_What needs to be done:_
Only the lines from the one containing "- Limite de muestra de la lista por página" through the last line of the listing are to be given again, exactly as they appear.

════════════════

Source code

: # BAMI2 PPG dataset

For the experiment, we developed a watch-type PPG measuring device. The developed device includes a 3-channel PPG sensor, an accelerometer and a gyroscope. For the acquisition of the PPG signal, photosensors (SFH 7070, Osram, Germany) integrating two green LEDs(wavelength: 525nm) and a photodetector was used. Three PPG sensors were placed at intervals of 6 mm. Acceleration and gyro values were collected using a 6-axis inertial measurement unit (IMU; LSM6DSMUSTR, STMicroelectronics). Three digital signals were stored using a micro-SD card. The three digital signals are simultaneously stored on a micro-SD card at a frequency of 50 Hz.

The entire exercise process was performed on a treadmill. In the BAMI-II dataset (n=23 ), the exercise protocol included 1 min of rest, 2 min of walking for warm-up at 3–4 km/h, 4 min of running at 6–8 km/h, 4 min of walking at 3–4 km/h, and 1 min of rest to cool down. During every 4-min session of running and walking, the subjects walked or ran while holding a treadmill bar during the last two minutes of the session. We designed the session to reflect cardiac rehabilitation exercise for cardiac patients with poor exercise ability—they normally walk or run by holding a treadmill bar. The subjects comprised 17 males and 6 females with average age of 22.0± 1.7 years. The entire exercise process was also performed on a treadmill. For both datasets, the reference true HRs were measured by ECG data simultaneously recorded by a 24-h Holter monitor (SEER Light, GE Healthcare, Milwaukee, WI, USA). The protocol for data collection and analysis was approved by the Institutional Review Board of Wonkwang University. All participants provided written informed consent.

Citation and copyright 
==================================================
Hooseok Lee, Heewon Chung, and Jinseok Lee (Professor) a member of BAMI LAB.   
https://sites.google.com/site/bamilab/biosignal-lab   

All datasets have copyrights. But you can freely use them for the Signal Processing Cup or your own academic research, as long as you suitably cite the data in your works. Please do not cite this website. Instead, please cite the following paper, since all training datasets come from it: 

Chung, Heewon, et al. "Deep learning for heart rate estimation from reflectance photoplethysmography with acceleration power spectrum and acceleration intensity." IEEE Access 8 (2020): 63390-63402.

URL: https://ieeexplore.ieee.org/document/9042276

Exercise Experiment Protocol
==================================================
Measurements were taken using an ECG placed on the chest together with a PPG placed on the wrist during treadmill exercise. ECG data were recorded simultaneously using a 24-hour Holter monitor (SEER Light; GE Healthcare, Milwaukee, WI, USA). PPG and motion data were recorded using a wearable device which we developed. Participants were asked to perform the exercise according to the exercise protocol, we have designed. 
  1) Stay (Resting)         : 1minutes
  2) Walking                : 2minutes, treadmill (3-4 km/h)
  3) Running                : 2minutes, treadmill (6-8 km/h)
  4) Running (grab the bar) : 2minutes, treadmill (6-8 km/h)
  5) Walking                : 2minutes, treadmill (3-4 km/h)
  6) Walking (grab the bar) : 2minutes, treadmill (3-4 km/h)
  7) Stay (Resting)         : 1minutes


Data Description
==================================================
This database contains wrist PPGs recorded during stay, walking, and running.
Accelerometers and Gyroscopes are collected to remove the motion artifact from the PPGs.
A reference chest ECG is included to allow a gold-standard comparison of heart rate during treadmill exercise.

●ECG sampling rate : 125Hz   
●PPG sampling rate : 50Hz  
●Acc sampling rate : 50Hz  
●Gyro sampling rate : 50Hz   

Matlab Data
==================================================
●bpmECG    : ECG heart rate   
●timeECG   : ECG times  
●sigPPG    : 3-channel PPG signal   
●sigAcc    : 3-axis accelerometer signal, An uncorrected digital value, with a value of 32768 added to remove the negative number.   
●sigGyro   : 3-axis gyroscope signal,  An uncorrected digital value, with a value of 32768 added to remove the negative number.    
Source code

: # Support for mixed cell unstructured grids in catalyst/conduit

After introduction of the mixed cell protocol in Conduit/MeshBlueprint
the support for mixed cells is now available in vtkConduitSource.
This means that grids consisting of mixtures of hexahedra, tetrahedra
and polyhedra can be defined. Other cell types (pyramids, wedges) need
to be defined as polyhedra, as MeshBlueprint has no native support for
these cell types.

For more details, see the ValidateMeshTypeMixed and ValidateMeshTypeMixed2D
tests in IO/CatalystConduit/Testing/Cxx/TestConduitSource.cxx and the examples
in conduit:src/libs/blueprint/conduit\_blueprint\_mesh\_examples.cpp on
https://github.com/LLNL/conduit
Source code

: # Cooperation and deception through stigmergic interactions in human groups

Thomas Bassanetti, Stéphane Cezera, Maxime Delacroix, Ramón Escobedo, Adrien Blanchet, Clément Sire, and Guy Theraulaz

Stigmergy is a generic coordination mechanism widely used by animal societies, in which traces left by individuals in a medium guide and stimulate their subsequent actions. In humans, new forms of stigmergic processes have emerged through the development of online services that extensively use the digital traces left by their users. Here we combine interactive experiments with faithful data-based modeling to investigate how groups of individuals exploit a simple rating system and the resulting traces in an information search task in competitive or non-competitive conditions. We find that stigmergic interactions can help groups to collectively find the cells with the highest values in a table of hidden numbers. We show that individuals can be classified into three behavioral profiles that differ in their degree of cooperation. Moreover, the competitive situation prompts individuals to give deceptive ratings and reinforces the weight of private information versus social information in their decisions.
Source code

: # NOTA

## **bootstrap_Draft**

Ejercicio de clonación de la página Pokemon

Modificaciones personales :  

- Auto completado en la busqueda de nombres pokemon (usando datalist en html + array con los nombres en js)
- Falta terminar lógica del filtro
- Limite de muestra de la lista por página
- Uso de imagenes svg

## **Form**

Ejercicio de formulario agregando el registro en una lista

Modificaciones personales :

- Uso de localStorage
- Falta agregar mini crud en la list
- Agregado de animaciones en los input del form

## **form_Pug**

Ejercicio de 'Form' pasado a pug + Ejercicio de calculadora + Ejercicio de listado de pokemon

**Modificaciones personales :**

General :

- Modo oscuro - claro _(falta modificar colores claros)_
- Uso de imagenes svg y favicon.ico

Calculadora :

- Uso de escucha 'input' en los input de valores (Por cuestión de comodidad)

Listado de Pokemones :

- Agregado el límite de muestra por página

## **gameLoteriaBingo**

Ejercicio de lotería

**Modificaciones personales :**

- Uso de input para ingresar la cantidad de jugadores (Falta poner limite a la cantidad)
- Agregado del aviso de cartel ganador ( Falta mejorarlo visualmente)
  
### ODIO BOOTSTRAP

════════════════

_Task output:_
- Limite de muestra de la lista por página
- Uso de imagenes svg

## **Form**

Ejercicio de formulario agregando el registro en una lista

Modificaciones personales :

- Uso de localStorage
- Falta agregar mini crud en la list
- Agregado de animaciones en los input del form

## **form_Pug**

Ejercicio de 'Form' pasado a pug + Ejercicio de calculadora + Ejercicio de listado de pokemon

**Modificaciones personales :**

General :

- Modo oscuro - claro _(falta modificar colores claros)_
- Uso de imagenes svg y favicon.ico

Calculadora :

- Uso de escucha 'input' en los input de valores (Por cuestión de comodidad)

Listado de Pokemones :

- Agregado el límite de muestra por página

## **gameLoteriaBingo**

Ejercicio de lotería

**Modificaciones personales :**

- Uso de input para ingresar la cantidad de jugadores (Falta poner limite a la cantidad)
- Agregado del aviso de cartel ganador ( Falta mejorarlo visualmente)
  
### ODIO BOOTSTRAP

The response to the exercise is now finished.